Oh, one more thing. As far as being "out" CD are farther down the road than mp3s. Of the last 5 systems that I have built over the last years, only one of them has a physical optical drive in it. In a few years optical drives will be like floppies are today. You can still find them but have to make an effort .

Comment Re:Great, now let's talk filesystems (Score 1) 313

Plenty of lazy wanna-bees do things poorly and put organizations at risk and expense of greater downtime; you seriously make your employer wait for fsck of terabytes of ext3 data?

Sounds like you might be one of those lazy wanna-bees.

First, ext3 is a journaled file system so if you are waiting for a fsck on a it then you probably need to run it. Second, if your in a position where you are having to run a fsck on production data then your an idiot. If the system is so hosed that you have to run fsck, then you take that system out of the rotation and bring the back up system on line. Then you can run fsck at your leisure.

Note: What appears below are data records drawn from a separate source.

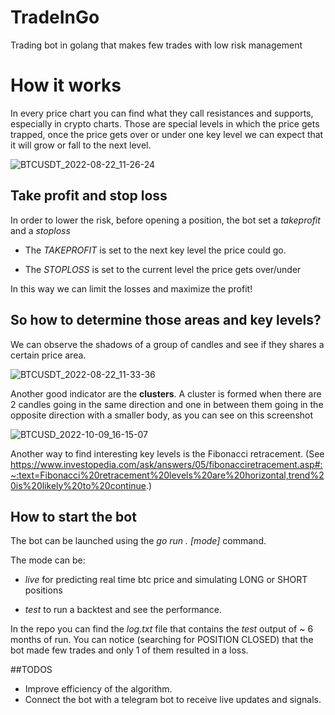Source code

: # TradeInGo
Trading bot in golang that makes few trades with low risk management

# How it works
In every price chart you can find what they call resistances and supports, especially in crypto charts. Those are special levels in which the price gets trapped, once the price gets over or under one key level we can expect that it will grow or fall to the next level.

![BTCUSDT_2022-08-22_11-26-24](https://user-images.githubusercontent.com/34452508/185888008-67e893ea-5da1-46a4-a4ee-97d4681c5253.png)

## Take profit and stop loss
In order to lower the risk, before opening a position, the bot set a *takeprofit* and a *stoploss* 

- The *TAKEPROFIT* is set to the next key level the price could go.

- The *STOPLOSS* is set to the current level the price gets over/under

In this way we can limit the losses and maximize the profit!

## So how to determine those areas and key levels?
We can observe the shadows of a group of candles and see if they shares a certain price area.

![BTCUSDT_2022-08-22_11-33-36](https://user-images.githubusercontent.com/34452508/185889574-49e675f6-e8d9-4f2b-8122-1c6d83437fb7.png)

Another good indicator are the **clusters**. A cluster is formed when there are 2 candles going in the same direction and one in between them going in the opposite direction with a smaller body, as you can see on this screenshot


![BTCUSD_2022-10-09_16-15-07](https://user-images.githubusercontent.com/34452508/194761751-2cc0bb3c-2aeb-453c-85a4-ace27d077dc8.png)


Another way to find interesting key levels is the Fibonacci retracement. 
(See https://www.investopedia.com/ask/answers/05/fibonacciretracement.asp#:~:text=Fibonacci%20retracement%20levels%20are%20horizontal,trend%20is%20likely%20to%20continue.)

## How to start the bot
The bot can be launched using the *go run . [mode]* command. 

The mode can be: 

  - *live* for predicting real time btc price and simulating LONG or SHORT positions
  
  - *test* to run a backtest and see the performance.
  
In the repo you can find the *log.txt* file that contains the *test* output of ~ 6 months of run.
You can notice (searching for POSITION CLOSED) that the bot made few trades and only 1 of them resulted in a loss.


##TODOS
- Improve efficiency of the algorithm.
- Connect the bot with a telegram bot to receive live updates and signals.
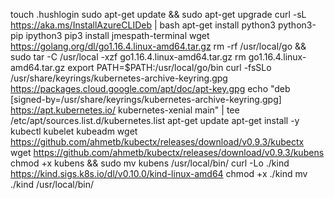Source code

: touch .hushlogin
sudo apt-get update && sudo apt-get upgrade
curl -sL https://aka.ms/InstallAzureCLIDeb | bash
apt-get install python3 python3-pip ipython3
pip3 install jmespath-terminal
wget https://golang.org/dl/go1.16.4.linux-amd64.tar.gz
rm -rf /usr/local/go && sudo tar -C /usr/local -xzf go1.16.4.linux-amd64.tar.gz
rm go1.16.4.linux-amd64.tar.gz
export PATH=$PATH:/usr/local/go/bin
curl -fsSLo /usr/share/keyrings/kubernetes-archive-keyring.gpg https://packages.cloud.google.com/apt/doc/apt-key.gpg
echo "deb [signed-by=/usr/share/keyrings/kubernetes-archive-keyring.gpg] https://apt.kubernetes.io/ kubernetes-xenial main" | tee /etc/apt/sources.list.d/kubernetes.list
apt-get update
apt-get install -y kubectl kubelet kubeadm
wget https://github.com/ahmetb/kubectx/releases/download/v0.9.3/kubectx
wget https://github.com/ahmetb/kubectx/releases/download/v0.9.3/kubens
chmod +x kubens && sudo mv kubens /usr/local/bin/
curl -Lo ./kind https://kind.sigs.k8s.io/dl/v0.10.0/kind-linux-amd64
chmod +x ./kind
mv ./kind /usr/local/bin/
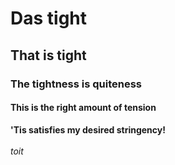 # Das tight
## That is tight
### The tightness is quiteness
#### This is the right amount of tension
**'Tis satisfies my desired stringency!** <br /> <br />
_toit_
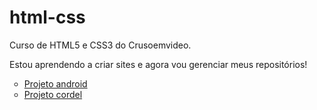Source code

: # html-css
 Curso de HTML5 e CSS3 do Crusoemvideo.

Estou aprendendo a criar sites e agora vou gerenciar meus repositórios!

<ul type="circle">
<li>
<a href="https://diegocsil.github.io/projeto-android/">Projeto android</a>
</li>
<li>
<a href="https://diegocsil.github.io/projeto-cordel/">Projeto cordel</a>
</li>
</ul>
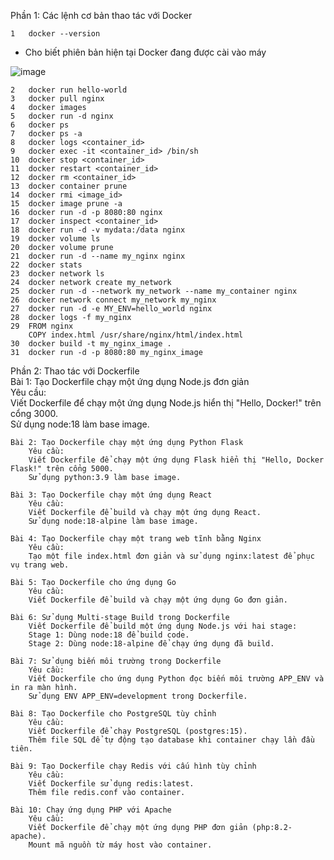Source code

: Phần 1:	Các lệnh cơ bản thao tác với Docker

	1	docker --version	
 - Cho biết phiên bản hiện tại Docker đang được cài vào máy

![image](https://github.com/user-attachments/assets/41979564-6645-4e80-a228-0ab73d36ad9a)


   	2	docker run hello-world
   	3	docker pull nginx	
	4	docker images	
	5	docker run -d nginx	
	6	docker ps	
	7	docker ps -a	
	8	docker logs <container_id>	
	9	docker exec -it <container_id> /bin/sh	
	10	docker stop <container_id>	
	11	docker restart <container_id>	
	12	docker rm <container_id>	
	13	docker container prune	
	14	docker rmi <image_id>	
	15	docker image prune -a	
	16	docker run -d -p 8080:80 nginx	
	17	docker inspect <container_id>	
	18	docker run -d -v mydata:/data nginx	
	19	docker volume ls	
	20	docker volume prune	
	21	docker run -d --name my_nginx nginx	
	22	docker stats	
	23	docker network ls	
	24	docker network create my_network	
	25	docker run -d --network my_network --name my_container nginx	
	26	docker network connect my_network my_nginx	
	27	docker run -d -e MY_ENV=hello_world nginx	
	28	docker logs -f my_nginx	
	29	FROM nginx	
		COPY index.html /usr/share/nginx/html/index.html	
	30	docker build -t my_nginx_image .	
	31	docker run -d -p 8080:80 my_nginx_image	
			
Phần 2:	Thao tác với Dockerfile		
	Bài 1: Tạo Dockerfile chạy một ứng dụng Node.js đơn giản		
		Yêu cầu:	
		Viết Dockerfile để chạy một ứng dụng Node.js hiển thị "Hello, Docker!" trên cổng 3000.	
		Sử dụng node:18 làm base image.	
			
	Bài 2: Tạo Dockerfile chạy một ứng dụng Python Flask		
		Yêu cầu:	
		Viết Dockerfile để chạy một ứng dụng Flask hiển thị "Hello, Docker Flask!" trên cổng 5000.	
		Sử dụng python:3.9 làm base image.	
			
	Bài 3: Tạo Dockerfile chạy một ứng dụng React		
		Yêu cầu:	
		Viết Dockerfile để build và chạy một ứng dụng React.	
		Sử dụng node:18-alpine làm base image.	
			
	Bài 4: Tạo Dockerfile chạy một trang web tĩnh bằng Nginx		
		Yêu cầu:	
		Tạo một file index.html đơn giản và sử dụng nginx:latest để phục vụ trang web.	
			
	Bài 5: Tạo Dockerfile cho ứng dụng Go		
		Yêu cầu:	
		Viết Dockerfile để build và chạy một ứng dụng Go đơn giản.	
			
	Bài 6: Sử dụng Multi-stage Build trong Dockerfile		
		Viết Dockerfile để build một ứng dụng Node.js với hai stage:	
		Stage 1: Dùng node:18 để build code.	
		Stage 2: Dùng node:18-alpine để chạy ứng dụng đã build.	
			
	Bài 7: Sử dụng biến môi trường trong Dockerfile		
		Yêu cầu:	
		Viết Dockerfile cho ứng dụng Python đọc biến môi trường APP_ENV và in ra màn hình.	
		Sử dụng ENV APP_ENV=development trong Dockerfile.	
			
	Bài 8: Tạo Dockerfile cho PostgreSQL tùy chỉnh		
		Yêu cầu:	
		Viết Dockerfile để chạy PostgreSQL (postgres:15).	
		Thêm file SQL để tự động tạo database khi container chạy lần đầu tiên.	
			
	Bài 9: Tạo Dockerfile chạy Redis với cấu hình tùy chỉnh		
		Yêu cầu:	
		Viết Dockerfile sử dụng redis:latest.	
		Thêm file redis.conf vào container.	
			
	Bài 10: Chạy ứng dụng PHP với Apache		
		Yêu cầu:	
		Viết Dockerfile để chạy một ứng dụng PHP đơn giản (php:8.2-apache).	
		Mount mã nguồn từ máy host vào container.	
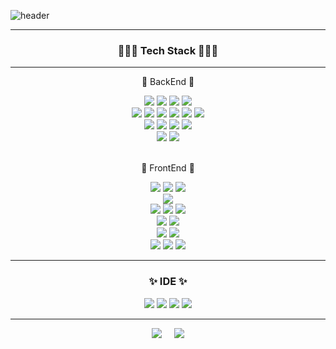 ![header](https://capsule-render.vercel.app/api?type=Cylinder&color=random&fontColor=FFFFFF&text=👋%20Developer%20JinHyeok%20👋)
<!-- <div align=center>
  <img src="http://mazassumnida.wtf/api/mini/generate_badge?boj=Heyok">
</div>
-->
<!-- https://github.com/Envoy-VC/awesome-badges -->
- - - 

### <div align=center> 🧑🏻‍💻 Tech Stack 🧑🏻‍💻 </div>
<hr>
<div align=center>
  <p>📌 BackEnd 📌</p>
  <img src="https://img.shields.io/badge/Java-ED8B00?style=for-the-badge&logo=openjdk&logoColor=white">
  <img src="https://img.shields.io/badge/Spring-6DB33F?style=for-the-badge&logo=spring&logoColor=white">
  <img src="https://img.shields.io/badge/Spring_Boot-F2F4F9?style=for-the-badge&logo=spring-boot">
  <img src="https://img.shields.io/badge/Spring_Security-6DB33F?style=for-the-badge&logo=Spring-Security&logoColor=white">
  <br>
  <img src="https://img.shields.io/badge/JWT-000000?style=for-the-badge&logo=JSON%20web%20tokens&logoColor=white">
    <img src="https://img.shields.io/badge/Node%20js-339933?style=for-the-badge&logo=nodedotjs&logoColor=white">
    <img src="https://img.shields.io/badge/PHP-777BB4?style=for-the-badge&logo=php&logoColor=white">
  <img src="https://img.shields.io/badge/MySQL-005C84?style=for-the-badge&logo=mysql&logoColor=white">
  <img src="https://img.shields.io/badge/Oracle-F80000?style=for-the-badge&logo=Oracle&logoColor=white">
  <img src="https://img.shields.io/badge/Microsoft_SQL_Server-CC2927?style=for-the-badge&logo=microsoft-
sql-server&logoColor=white">
  <br>
    <img src="https://img.shields.io/badge/Express%20js-000000?style=for-the-badge&logo=express&logoColor=white">
    <img src="https://img.shields.io/badge/Gradle-02303A.svg?style=for-the-badge&logo=Gradle&logoColor=white">
    <img src="https://img.shields.io/badge/Nginx-009639?style=for-the-badge&logo=nginx&logoColor=white">
     <img src="https://img.shields.io/badge/MariaDB-003545?style=for-the-badge&logo=mariadb&logoColor=white">
  <br>
    <img src="https://img.shields.io/badge/Linux-FCC624?style=for-the-badge&logo=linux&logoColor=black">
  <img src="https://img.shields.io/badge/Ubuntu-E95420?style=for-the-badge&logo=ubuntu&logoColor=white">
  <br>
  <br>
</div>


<div align=center> 
  <p>💫 FrontEnd 💫</p>
  <img src="https://img.shields.io/badge/JavaScript-323330?style=for-the-badge&logo=javascript&logoColor=F7DF1E">
  <img src="https://img.shields.io/badge/jQuery-0769AD?style=for-the-badge&logo=jquery&logoColor=white">
  <img src="https://img.shields.io/badge/Amazon_AWS-FF9900?style=for-the-badge&logo=amazonaws&logoColor=white">
  <br>
  <img src="https://img.shields.io/badge/json-5E5C5C?style=for-the-badge&logo=json&logoColor=white">
  <br>
  <img src="https://img.shields.io/badge/HTML5-E34F26?style=for-the-badge&logo=html5&logoColor=white">
  <img src="https://img.shields.io/badge/GitHub-100000?style=for-the-badge&logo=github&logoColor=white">
  <img src="https://img.shields.io/badge/GIT-E44C30?style=for-the-badge&logo=git&logoColor=white">
  <br>

  <img src="https://img.shields.io/badge/Slack-4A154B?style=for-the-badge&logo=slack&logoColor=white">
  <img src="https://img.shields.io/badge/Jira-0052CC?style=for-the-badge&logo=Jira&logoColor=white">
  <br>
  <img src="https://img.shields.io/badge/HTML5-E34F26?style=for-the-badge&logo=html5&logoColor=white">
 

  <img src="https://img.shields.io/badge/Bootstrap-563D7C?style=for-the-badge&logo=bootstrap&logoColor=white">
  <br>
  <img src="https://img.shields.io/badge/OpenCV-27338e?style=for-the-badge&logo=OpenCV&logoColor=white">
  <img src="https://img.shields.io/badge/Apache-D22128?style=for-the-badge&logo=Apache&logoColor=white">
  <img src="https://img.shields.io/badge/confluence-%23172BF4.svg?style=for-the-badge&logo=confluence&logoColor=white">
  <br>

</div>

- - -
### <div align=center> ✨ IDE ✨ </div>
<div align=center>
  <img src="https://img.shields.io/badge/IntelliJ_IDEA-000000.svg?style=for-the-badge&logo=intellij-idea&logoColor=white">
  <img src="https://img.shields.io/badge/Visual_Studio_Code-0078D4?style=for-the-badge&logo=visual%20studio%20code&logoColor=white">
  <img src="https://img.shields.io/badge/phpstorm-143?style=for-the-badge&logo=phpstorm&logoColor=black&color=black&labelColor=darkorchid">
  <img src="https://img.shields.io/badge/Eclipse-FE7A16.svg?style=for-the-badge&logo=Eclipse&logoColor=white">
</div>

- - -
<div align=center>  
<!--   <img src="https://github-readme-stats.vercel.app/api/top-langs/?username=JinHeyok&layout=compact&theme=dark"> -->
<!--   <img src="https://mazassumnida.wtf/api/generate_badge?boj=Heyok"> -->
  <img src="http://mazassumnida.wtf/api/v2/generate_badge?boj=Heyok"> &nbsp;&nbsp;&nbsp;
  <img src="http://mazandi.herokuapp.com/api?handle=Heyok&theme=dark"/><br>
<!--   <img src="https://github-readme-stats.vercel.app/api?username=JinHeyok&show_icons=true&theme=highcontrast&count_private=true&show_icons=true"> -->
</div>

<!--
**JinHeyok/JinHeyok** is a ✨ _special_ ✨ repository because its `README.md` (this file) appears on your GitHub profile.

Here are some ideas to get you started:

- 🔭 I’m currently working on ...
- 🌱 I’m currently learning ...
- 👯 I’m looking to collaborate on ...
- 🤔 I’m looking for help with ...
- 💬 Ask me about ...
- 📫 How to reach me: ...
- 😄 Pronouns: ...
- ⚡ Fun fact: ...
-->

ext is very non-robust, can lose entire filesystem if power goes out at wrong time. And fsck time is enormous compared to superior and more robust filesystems. I administer hundreds of servers, ext only used for boot

I can't recall losing data on a ext3/ext4 file system but I do recall losing it on a rieserfs at one point. Now, if you are in a position where you can lose data in a real production environment because of something as simple as a power outage, then you probably shouldn't be in charge of hundreds of servers. Production servers have dual powersupplies plugged in to independent power sources such as separate UPS. The UPS themselves are only there to keep the systems alive till the generator backups can come on line. Point blank, if you lose data because of a power outage you are a moron.